§ Extracted records:
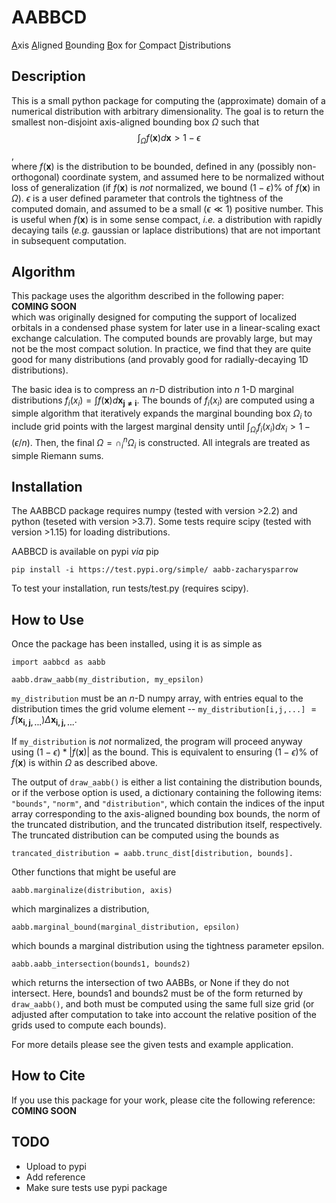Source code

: # AABBCD
<ins>A</ins>xis <ins>A</ins>ligned <ins>B</ins>ounding <ins>B</ins>ox for <ins>C</ins>ompact <ins>D</ins>istributions

## Description
This is a small python package for computing the (approximate) domain of a numerical distribution with arbitrary dimensionality. The goal is to return the smallest non-disjoint axis-aligned bounding box $\Omega$ such that\
$$\int_\Omega f(\mathbf{x}) d\mathbf{x} > 1 - \epsilon$$,\
where $f(\mathbf{x})$ is the distribution to be bounded, defined in any (possibly non-orthogonal) coordinate system, and assumed here to be normalized without loss of generalization (if $f(\mathbf{x})$ is *not* normalized, we bound $(1 - \epsilon)$\% of $f(\mathbf{x})$ in $\Omega$). $\epsilon$ is a user defined parameter that controls the tightness of the computed domain, and assumed to be a small ($\epsilon \ll 1$) positive number. This is useful when $f(\mathbf{x})$ is in some sense compact, *i.e.* a distribution with rapidly decaying tails (*e.g.* gaussian or laplace distributions) that are not important in subsequent computation.

## Algorithm
This package uses the algorithm described in the following paper:\
**COMING SOON**\
which was originally designed for computing the support of localized orbitals in a condensed phase system for later use in a linear-scaling exact exchange calculation. The computed bounds are provably large, but may not be the most compact solution. In practice, we find that they are quite good for many distributions (and provably good for radially-decaying 1D distributions).

The basic idea is to compress an $n$-D distribution into $n$ 1-D marginal distributions $f_{i}(x_{i}) = \int f(\mathbf{x}) d \mathbf{x_{j \neq i}}$. The bounds of $f_i(x_i)$ are computed using a simple algorithm that iteratively expands the marginal bounding box $\Omega_i$ to include grid points with the largest marginal density until $\int_{\Omega_i} f_{i}(x_{i}) d x_{i} > 1- (\epsilon/n)$. Then, the final $\Omega = \cap_i^n \Omega_i$ is constructed. All integrals are treated as simple Riemann sums.

## Installation
The AABBCD package requires numpy (tested with version >2.2) and python (teseted with version >3.7). Some tests require scipy (tested with version >1.15) for loading distributions.

AABBCD is available on pypi *via* pip
```
pip install -i https://test.pypi.org/simple/ aabb-zacharysparrow
```
To test your installation, run tests/test.py (requires scipy).

## How to Use
Once the package has been installed, using it is as simple as
```
import aabbcd as aabb

aabb.draw_aabb(my_distribution, my_epsilon)
```
<tt>`my_distribution`</tt> must be an $n$-D numpy array, with entries equal to the distribution times the grid volume element -- <tt>`my_distribution[i,j,...]`</tt> $= f(\mathbf{x_{i,j,...}})\Delta \mathbf{x_{i,j,...}}$.

If <tt>`my_distribution`</tt> is *not* normalized, the program will proceed anyway using $(1- \epsilon)* \left| f(\mathbf{x}) \right|$ as the bound. This is equivalent to ensuring $(1 - \epsilon)$\% of $f(\mathbf{x})$ is within $\Omega$ as described above.

The output of <tt>`draw_aabb()`</tt> is either a list containing the distribution bounds, or if the verbose option is used, a dictionary containing the following items: <tt>`"bounds"`</tt>, <tt>`"norm"`</tt>, and <tt>`"distribution"`</tt>, which contain the indices of the input array corresponding to the axis-aligned bounding box bounds, the norm of the truncated distribution, and the truncated distribution itself, respectively. The truncated distribution can be computed using the bounds as
```
trancated_distribution = aabb.trunc_dist[distribution, bounds].
```

Other functions that might be useful are
```
aabb.marginalize(distribution, axis)
```
which marginalizes a distribution, 
```
aabb.marginal_bound(marginal_distribution, epsilon)
```
which bounds a marginal distribution using the tightness parameter epsilon.
```
aabb.aabb_intersection(bounds1, bounds2)
```
which returns the intersection of two AABBs, or None if they do not intersect. Here, bounds1 and bounds2 must be of the form returned by <tt>`draw_aabb()`</tt>, and both must be computed using the same full size grid (or adjusted after computation to take into account the relative position of the grids used to compute each bounds).

For more details please see the given tests and example application.

## How to Cite
If you use this package for your work, please cite the following reference:\
**COMING SOON**

## TODO
- Upload to pypi
- Add reference
- Make sure tests use pypi package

§ Prompt: Your task is to repeat the data above exactly while excluding the pictures.

§ Expected answer:
Source code

: # AABBCD
<ins>A</ins>xis <ins>A</ins>ligned <ins>B</ins>ounding <ins>B</ins>ox for <ins>C</ins>ompact <ins>D</ins>istributions

## Description
This is a small python package for computing the (approximate) domain of a numerical distribution with arbitrary dimensionality. The goal is to return the smallest non-disjoint axis-aligned bounding box $\Omega$ such that\
$$\int_\Omega f(\mathbf{x}) d\mathbf{x} > 1 - \epsilon$$,\
where $f(\mathbf{x})$ is the distribution to be bounded, defined in any (possibly non-orthogonal) coordinate system, and assumed here to be normalized without loss of generalization (if $f(\mathbf{x})$ is *not* normalized, we bound $(1 - \epsilon)$\% of $f(\mathbf{x})$ in $\Omega$). $\epsilon$ is a user defined parameter that controls the tightness of the computed domain, and assumed to be a small ($\epsilon \ll 1$) positive number. This is useful when $f(\mathbf{x})$ is in some sense compact, *i.e.* a distribution with rapidly decaying tails (*e.g.* gaussian or laplace distributions) that are not important in subsequent computation.

## Algorithm
This package uses the algorithm described in the following paper:\
**COMING SOON**\
which was originally designed for computing the support of localized orbitals in a condensed phase system for later use in a linear-scaling exact exchange calculation. The computed bounds are provably large, but may not be the most compact solution. In practice, we find that they are quite good for many distributions (and provably good for radially-decaying 1D distributions).

The basic idea is to compress an $n$-D distribution into $n$ 1-D marginal distributions $f_{i}(x_{i}) = \int f(\mathbf{x}) d \mathbf{x_{j \neq i}}$. The bounds of $f_i(x_i)$ are computed using a simple algorithm that iteratively expands the marginal bounding box $\Omega_i$ to include grid points with the largest marginal density until $\int_{\Omega_i} f_{i}(x_{i}) d x_{i} > 1- (\epsilon/n)$. Then, the final $\Omega = \cap_i^n \Omega_i$ is constructed. All integrals are treated as simple Riemann sums.

## Installation
The AABBCD package requires numpy (tested with version >2.2) and python (teseted with version >3.7). Some tests require scipy (tested with version >1.15) for loading distributions.

AABBCD is available on pypi *via* pip
```
pip install -i https://test.pypi.org/simple/ aabb-zacharysparrow
```
To test your installation, run tests/test.py (requires scipy).

## How to Use
Once the package has been installed, using it is as simple as
```
import aabbcd as aabb

aabb.draw_aabb(my_distribution, my_epsilon)
```
<tt>`my_distribution`</tt> must be an $n$-D numpy array, with entries equal to the distribution times the grid volume element -- <tt>`my_distribution[i,j,...]`</tt> $= f(\mathbf{x_{i,j,...}})\Delta \mathbf{x_{i,j,...}}$.

If <tt>`my_distribution`</tt> is *not* normalized, the program will proceed anyway using $(1- \epsilon)* \left| f(\mathbf{x}) \right|$ as the bound. This is equivalent to ensuring $(1 - \epsilon)$\% of $f(\mathbf{x})$ is within $\Omega$ as described above.

The output of <tt>`draw_aabb()`</tt> is either a list containing the distribution bounds, or if the verbose option is used, a dictionary containing the following items: <tt>`"bounds"`</tt>, <tt>`"norm"`</tt>, and <tt>`"distribution"`</tt>, which contain the indices of the input array corresponding to the axis-aligned bounding box bounds, the norm of the truncated distribution, and the truncated distribution itself, respectively. The truncated distribution can be computed using the bounds as
```
trancated_distribution = aabb.trunc_dist[distribution, bounds].
```

Other functions that might be useful are
```
aabb.marginalize(distribution, axis)
```
which marginalizes a distribution, 
```
aabb.marginal_bound(marginal_distribution, epsilon)
```
which bounds a marginal distribution using the tightness parameter epsilon.
```
aabb.aabb_intersection(bounds1, bounds2)
```
which returns the intersection of two AABBs, or None if they do not intersect. Here, bounds1 and bounds2 must be of the form returned by <tt>`draw_aabb()`</tt>, and both must be computed using the same full size grid (or adjusted after computation to take into account the relative position of the grids used to compute each bounds).

For more details please see the given tests and example application.

## How to Cite
If you use this package for your work, please cite the following reference:\
**COMING SOON**

## TODO
- Upload to pypi
- Add reference
- Make sure tests use pypi package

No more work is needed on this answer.